Conviver

Quando conheci Dona Antônia eu já era mãe do meu primeiro filho. Dona Antônia tinha dois grandinhos, uma menina em final de adolescência que até já trabalhava e era super participativa em casa, e um garotão que ia bem no colégio e não tinha as folgas habituais dos meninos de sua idade. Dona Antônia trabalha como servente na Universidade e o marido é excelente pedreiro. O motivo do nosso encontro foi a adoção de três irmãos, priminhos de terceiro grau da família, que estavam institucionalizados pela terceira vez.

Os irmãos tinham pouca idade, o mais velho seis anos, a do meio quatro e a menorzinha ainda com dois anos. Todos eles tinham sequelas de abandono e maus tratos. Cicatrizes, olhos sem brilho, pouca fala ou nenhuma. Aninhavam-se por cima da gente implorando afagos.

Conheci Dona Antônia por intermédio de um amigo de curso, um amigo querido que já estava completamente envolvido no auxílio daquela família.

Tornei-me advogada de Dona Antônia e tive o dia mais feliz da profissão quando saiu a sentença concedendo a adoção dos três irmãos. Já não era uma família de dois filhos, seriam cinco a partir daquele momento, os cinco filhos amados com olhos derramando brilho e doçura, um irmão amparando o outro, e os pais, pessoas simples e muitíssimos dispostas ao convívio.

O que faz uma família? Qual o elemento essencial para que seja reconhecido com este status um agrupamento de pessoas?

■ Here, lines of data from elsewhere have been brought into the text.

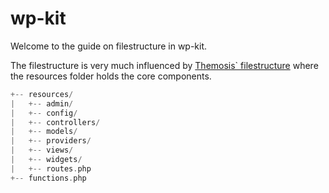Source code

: # wp-kit

Welcome to the guide on filestructure in wp-kit.

The filestructure is very much influenced by [Themosis` filestructure](https://framework.themosis.com/docs/1.3/theme/#structure) where the resources folder holds the core components.

```php
+-- resources/
|   +-- admin/
|   +-- config/
|   +-- controllers/
|   +-- models/
|   +-- providers/
|   +-- views/
|   +-- widgets/
|   +-- routes.php
+-- functions.php
```
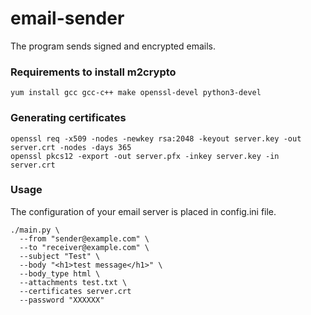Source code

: # email-sender
The program sends signed and encrypted emails.

### Requirements to install m2crypto
```
yum install gcc gcc-c++ make openssl-devel python3-devel
```

### Generating certificates
```
openssl req -x509 -nodes -newkey rsa:2048 -keyout server.key -out server.crt -nodes -days 365
openssl pkcs12 -export -out server.pfx -inkey server.key -in server.crt
```

### Usage
The configuration of your email server is placed in config.ini file.

```
./main.py \
  --from "sender@example.com" \
  --to "receiver@example.com" \
  --subject "Test" \
  --body "<h1>test message</h1>" \
  --body_type html \
  --attachments test.txt \
  --certificates server.crt
  --password "XXXXXX"
```

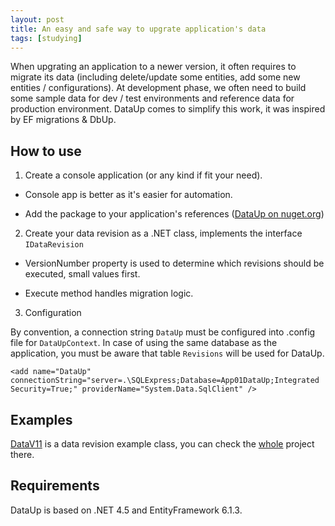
 ```yaml
---
layout: post
title: An easy and safe way to upgrate application's data
tags: [studying]
---
```


When upgrating an application to a newer version, it often requires to migrate its data (including
delete/update some entities, add some new entities / configurations). At development phase,
we often need to build some sample data for dev / test environments and reference data for production environment.
DataUp comes to simplify this work, it was inspired by EF migrations & DbUp.

## How to use

1. Create a console application (or any kind if fit your need).

- Console app is better as it's easier for automation.

- Add the package to your application's references ([DataUp on nuget.org][3])


2. Create your data revision as a .NET class, implements the interface `IDataRevision`

- VersionNumber property is used to determine which revisions should be executed, small values first.

- Execute method handles migration logic.

3. Configuration

By convention, a connection string `DataUp` must be configured into .config file for `DataUpContext`.
In case of using the same database as the application, you must be aware that table `Revisions` will be used for DataUp.

```
<add name="DataUp" connectionString="server=.\SQLExpress;Database=App01DataUp;Integrated Security=True;" providerName="System.Data.SqlClient" />
```

## Examples

[DataV11][1] is a data revision example class, you can check the [whole][4] project there.

## Requirements

DataUp is based on .NET 4.5 and EntityFramework 6.1.3.


[1]: https://github.com/vndevpro/mvc-xss/blob/master/Demo.XBanking/DataMigration/Migrations/DataV11.cs
[2]: https://github.com/netvietdev/DataUp
[3]: https://www.nuget.org/packages/DataUp/
[4]: https://github.com/vndevpro/mvc-xss/blob/master/Demo.XBanking/DataMigration
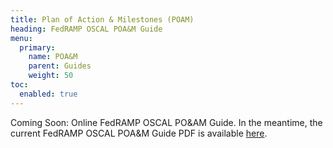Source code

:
 ```yaml
---
title: Plan of Action & Milestones (POAM)
heading: FedRAMP OSCAL POA&M Guide
menu:
  primary:
    name: POA&M
    parent: Guides
    weight: 50
toc:
  enabled: true
---
```


Coming Soon: Online FedRAMP OSCAL PO&AM Guide.  In the meantime, the current FedRAMP OSCAL POA&M Guide PDF is available [here](https://github.com/GSA/fedramp-automation/blob/master/documents/Guide_to_OSCAL-based_FedRAMP_Plan_of_Action_and_Milestones_(POAM).pdf).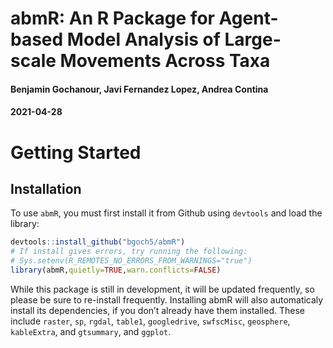 abmR: An R Package for Agent-based Model Analysis of Large-scale Movements Across Taxa
======================================================================================

#### Benjamin Gochanour, Javi Fernandez Lopez, Andrea Contina

#### 2021-04-28


Getting Started
==================

Installation
------------

To use `abmR`, you must first install it from Github using `devtools`
and load the library:

``` r
devtools::install_github("bgoch5/abmR")
# If install gives errors, try running the following:
# Sys.setenv(R_REMOTES_NO_ERRORS_FROM_WARNINGS="true")
library(abmR,quietly=TRUE,warn.conflicts=FALSE)
```
While this package is still in development, it will be updated frequently, so please be sure to re-install frequently. Installing  abmR will also automaticaly install its dependencies, if you don’t already have them installed. These include `raster`, `sp`,  `rgdal`, `table1`, `googledrive`, `swfscMisc`, `geosphere`, `kableExtra`, and `gtsummary`, and `ggplot`.

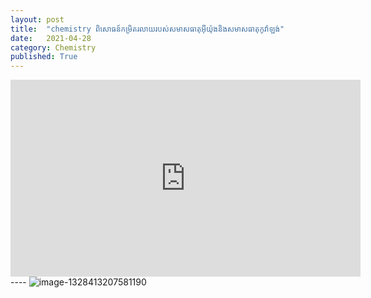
 ```yaml
---
layout: post
title:  "chemistry ពិសោធន៍កម្រិតរលាយរបស់សមាសធាតុអុីយ៉ុងនិងសមាសធាតុកូវ៉ាឡង់"
date:   2021-04-28
category: Chemistry
published: True
---
```

<iframe width="560" height="315" src="https://www.youtube.com/embed/pv1sluyy5yw" title="YouTube video player" frameborder="0" allow="accelerometer; autoplay; clipboard-write; encrypted-media; gyroscope; picture-in-picture" allowfullscreen></iframe>
----
<img class="k4urcfbm bixrwtb6 datstx6m q9uorilb" src="https://scontent.xx.fbcdn.net/v/t1.15752-9/p75x225/228001632_1328413210914523_8963577267997840587_n.png?_nc_cat=110&amp;ccb=1-3&amp;_nc_sid=aee45a&amp;_nc_eui2=AeFI9dWsvuM8iJzokYY2ecFvym8X_vw9-6fKbxf-_D37p3FD1XHIgW7YEGJfxMH3V0BK2OHPtyAvVyuguUVdlvaP&amp;_nc_ohc=kjEYvo0cxvsAX85KISQ&amp;_nc_ad=z-m&amp;_nc_cid=0&amp;_nc_ht=scontent.xx&amp;oh=80eb2aa62176ad61ce6638e93ff4f24e&amp;oe=612C59EB" alt="image-1328413207581190">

Afeto. Afeto. Afeto. Afeto. Afeto… Uma soma infinita de pequenos gestos diários que levam todos ao desenvolvimento pleno, ao alcance de algo maior do que ser homem e ver satisfeitas suas necessidades de sobrevivência, as condições físicas. O afeto conduz ao humano, traz tolerância e esta por sua vez é caminho para sabedoria. Ou será a própria sabedoria a prática incondicional de afeto?

Família se conquista com afeto.

Eu particularmente acho graça quando um casal se refere ao filho biológico como um filho deles. Oras bolas, senhores, cumpre esclarecer duas coisas no mínimo: não há genética do amor, nem filho algum será propriedade de alguém (mesmo que sejam os pais).

Coisificados assim, os integrantes de uma família precisam de um código de barras, uma marca e um modelo.

E a família?

Outra vez uma amiga me telefonou depois do nascimento do seu primeiro filho e me disse que sabia exatamente o que eu tinha sentido quando conheci meu filho porque ela passou a amar seu próprio filho somente quando pode pegá-lo nos braços, olhar nos olhos dele e reconhecer ali uma pessoa que passaria a conviver com ela. O código genético? No código genético não definia o afeto de relacionar-se com o outro sujeito completamente desconhecido pela mãe: qual seria sua cor preferida, de quais bandas ele seria fã, quanto ele teria de introspectivo ou de efusivo ou de caloroso ou de distante… O código genético não dizia.

O afeto é nossa maior verdade. Não acredito que ele suporte tudo, mas com afeto se aprende a elevar a relação para outro nível, reconhecendo o outro como ele é e aceitando-o sem restrições.

Famílias se formam de diversas formas, mas perpetuam-se e acrescentam outros membros (vindos de origens diversas) com a prática de afeto.

Minha leitura de hoje é olhar a vida lá fora, tantas e tantas pessoas diferentes, umas até com mesmo tipo sanguíneo que o meu, outras que adoram o mesmo poeta que eu, todas com a mesma necessidade de afeto (mesmo as que negam terminantemente, mesmo as que não sabem dar afeto).

Ah, e para não dizer que não falei das flores e dos LIVROS, vale procurar o livro ilustrado “Conta de novo a história da noite em que eu nasci”, de Jamie Lee Curtis e Laura Cornell, tradução Clo Franklin, Editora Salamandra, e não falo mais nada!

 

 

 

 

 

 

 

 

 

Ah, só mais uma coisinha: esqueça o presente na loja, um abraço afetuoso pode começar a mudar definitivamente as coisas entre vocês.